The evaluation step focuses upon measuring program effectiveness. A sales training program represents investments of time, money, and effort—sales management expects returns commensurate with the investment. However, measuring sales training effectiveness is not easy, but it is possible to gauge, somewhat roughly, program effectiveness. The starting point is to compare the program’s aims with the results, but the core of the measurement difficulty is in determining training results. Results, such as improved selling performance, for instance, may not show up until months later. Management approaches the measuring problem by making certain comparisons, such as the length of time new sales personnel (who have completed initial sales training) taken to attain the productivity level of the experienced salesperson, the performance against standards of trained and untrained sales personnel, and the respective training histories of the best and worst performers.
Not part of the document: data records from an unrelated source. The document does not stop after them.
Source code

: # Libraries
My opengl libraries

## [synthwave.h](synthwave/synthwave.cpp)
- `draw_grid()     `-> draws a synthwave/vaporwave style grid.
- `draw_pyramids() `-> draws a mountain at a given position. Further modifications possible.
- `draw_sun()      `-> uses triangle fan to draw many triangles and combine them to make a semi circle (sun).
Some companies plot each salesperson’s sales records on a before-and-after training basis, generally converting them to market share percentages.
However, any evaluation of training effectiveness based on sales records is an approximation. Territorial sales volumes are influenced not only by personal selling but by advertising, competitors’ activities, economic fluctuations, and similar factors. No known analytical technique exists for precise isolation of the influence of these factors.
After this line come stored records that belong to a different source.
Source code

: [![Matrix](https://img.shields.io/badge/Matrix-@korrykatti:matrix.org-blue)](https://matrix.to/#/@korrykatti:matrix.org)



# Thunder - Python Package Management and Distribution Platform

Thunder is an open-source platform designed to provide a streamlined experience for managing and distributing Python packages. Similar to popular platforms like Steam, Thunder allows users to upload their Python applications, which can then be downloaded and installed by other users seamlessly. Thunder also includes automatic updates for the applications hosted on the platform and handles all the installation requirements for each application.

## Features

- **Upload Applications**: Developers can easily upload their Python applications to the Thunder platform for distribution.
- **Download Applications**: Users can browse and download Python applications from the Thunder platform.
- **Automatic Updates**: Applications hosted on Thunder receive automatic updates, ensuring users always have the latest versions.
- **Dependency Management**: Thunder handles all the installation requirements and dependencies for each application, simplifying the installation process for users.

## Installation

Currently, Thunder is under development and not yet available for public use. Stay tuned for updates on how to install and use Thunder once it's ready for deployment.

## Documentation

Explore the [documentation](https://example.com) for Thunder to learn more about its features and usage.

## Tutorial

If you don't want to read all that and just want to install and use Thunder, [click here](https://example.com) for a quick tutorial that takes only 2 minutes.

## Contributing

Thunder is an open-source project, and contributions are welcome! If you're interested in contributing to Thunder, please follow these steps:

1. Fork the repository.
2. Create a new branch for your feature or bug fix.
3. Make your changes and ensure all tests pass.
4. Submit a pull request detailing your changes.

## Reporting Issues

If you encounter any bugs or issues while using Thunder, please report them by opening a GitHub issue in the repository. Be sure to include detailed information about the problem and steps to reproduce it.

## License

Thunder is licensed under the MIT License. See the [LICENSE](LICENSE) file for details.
Other approaches to measuring program effectiveness are in use. Some companies use written tests (on a before-and-after training basis) to determine how much trainees have learned. This is appropriate for measuring improvements in amount and depth of product knowledge, for instance, but reveals little about the trainee’s ability to apply this in the field. Other firms send observers to work with sales personnel who have completed training programs and to report the extent to which trainees are applying what was taught in programs. Still other companies solicit customers for their reactions to a salesperson’s performance after training. None of these approaches produces precise evaluative data. They provide indications as to whether results are positive or not.
Management measures the effectiveness of training programs while they are in progress and upon completion. The purpose is to obtain insight for improving the effectiveness of future programs. Tests and examinations measure trainee retention of materials presented, most appropriately when trainees are to memorize certain information, as product specifications and applications. There is little value in using tests and examinations for evaluating training in sales techniques; performance in role-playing assignments is a better approach. Trainers in some companies rate each trainee’s performance in role plays, demonstrations, and other discussions. Necessarily, these are subjective ratings, but they provide learning incentives. Similarly, the practice of requiring trainees to rate each trainer’s performance, either in each session or in the total program, is spreading. This may stimulate trainers to improve their effectiveness. Many sales executives, however, argue that trainees are in no position to judge the trainers’ effectiveness until they gain additional field experience. Many companies also ask trainees to evaluate training programs after they return to their territories.